There is a popular notion among many of Silicon Valley’s biggest tech names that age does matter. Facebook’s Mark Zuckerberg famously once said that "young people are just smarter" at a conference in 2007. It’s not surprising that Facebook, along with Twitter, Google, Microsoft, have all faced public suits and notoriety on age-related matters. It wasn’t long before Apple joined that list too.
According to an editorial by The New York Times, ageism or age discrimination is actually very real and very common. The author of the editorial took the example of ex-Apple engineer J.K. Scheinberg who interviewed for a position of a customer support representative at the Apple Genius Bar. Scheinberg worked for Apple from 1987 to 2008 and was responsible for the first builds of OS X for Intel processors.
"On the way out, all three of the interviewers singled me out and said, 'We'll be in touch,'" Scheinberg said. "I never heard back.” He was 54 when he applied for the job at the Apple Store.
Age is just a number
Scheinberg’s case isn’t an isolated incident. Apple Insider cites another case where back in back in 2010, a 60-year-old Apple Store employee, Michael Katz, sued the company for promoting a less senior and, according to him, less qualified employee for the role of "Creative" at the Orlando, Florida store. Of course, in that case, Katz was already working at the Apple Store, and was evidently not denied candidacy.

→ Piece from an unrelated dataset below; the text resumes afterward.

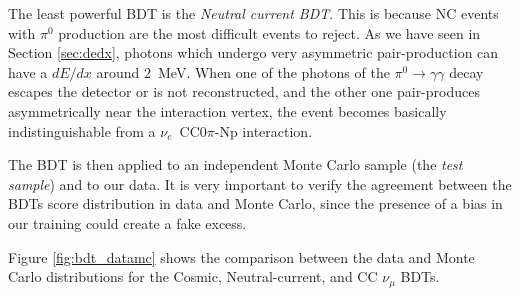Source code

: The least powerful BDT is the \emph{Neutral current BDT}. This is because NC events with $\pi^0$ production are the most difficult events to reject. As we have seen in Section \ref{sec:dedx}, photons which undergo very asymmetric pair-production can have a $dE/dx$ around $2$~MeV. When one of the photons of the $\pi^0\rightarrow\gamma\gamma$ decay escapes the detector or is not reconstructed, and the other one pair-produces asymmetrically near the interaction vertex, the event becomes basically indistinguishable from a $\nu_e$~CC0$\pi$-Np interaction.

The BDT is then applied to an independent Monte Carlo sample (the \emph{test sample}) and to our data. It is very important to verify the agreement between the BDTs score distribution in data and Monte Carlo, since the presence of a bias in our training could create a fake excess.

Figure \ref{fig:bdt_datamc} shows the comparison between the data and Monte Carlo distributions for the Cosmic, Neutral-current, and CC $\nu_{\mu}$ BDTs.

"Each individual selected for the promotions sought by Katz was at least 15 years younger than Katz,” the complaint stated. "Katz was passed over for promotion multiple times in favor of individuals with less seniority and inferior qualifications.”
New grads wanted
In 2012, Apple began including the term “new grad” in job postings. This made it clear as daylight that Apple, among others, was favoring young, relatively inexperienced minds rather than go for someone with years of experience.
The popular belief that younger minds are full of ideas and creativity speaks out loud here. This belief has been voiced by venture capitalist and co-founder of Sun Microsystems Vinod Khosla, who said “people over 45 basically die in terms of new ideas.” Ironically, Khosla was 55 at the time of his remark.
Both Zuckerberg and Khosla have since retracted their statements and have claimed that they were misinterpreted.
Why it matters
It’s perhaps not surprising these days to hear of start up firms hiring people straight out of college. Indeed, it’s a great way for young employees to get some experience under their belts before they hit 25. But the growing attraction towards younger candidates is resulting in a general fall in average working age in many countries.
Laurie A. McCann, an AARP Foundation attorney, Citing a Fortune magazine article, said "the median age of employees at Twitter is just 28, and at Facebook, and Google, the median age is 29. When compared to a median age of 42 for the workforce overall, the message is stark -- older workers are persona non grata in technology."
Age discrimination is illegal and yet it continues to persist today. It’s necessary for firms like Apple, Google and others alike to acknowledge this prejudice and to confront ageism by including senior job seekers rather than outing them altogether.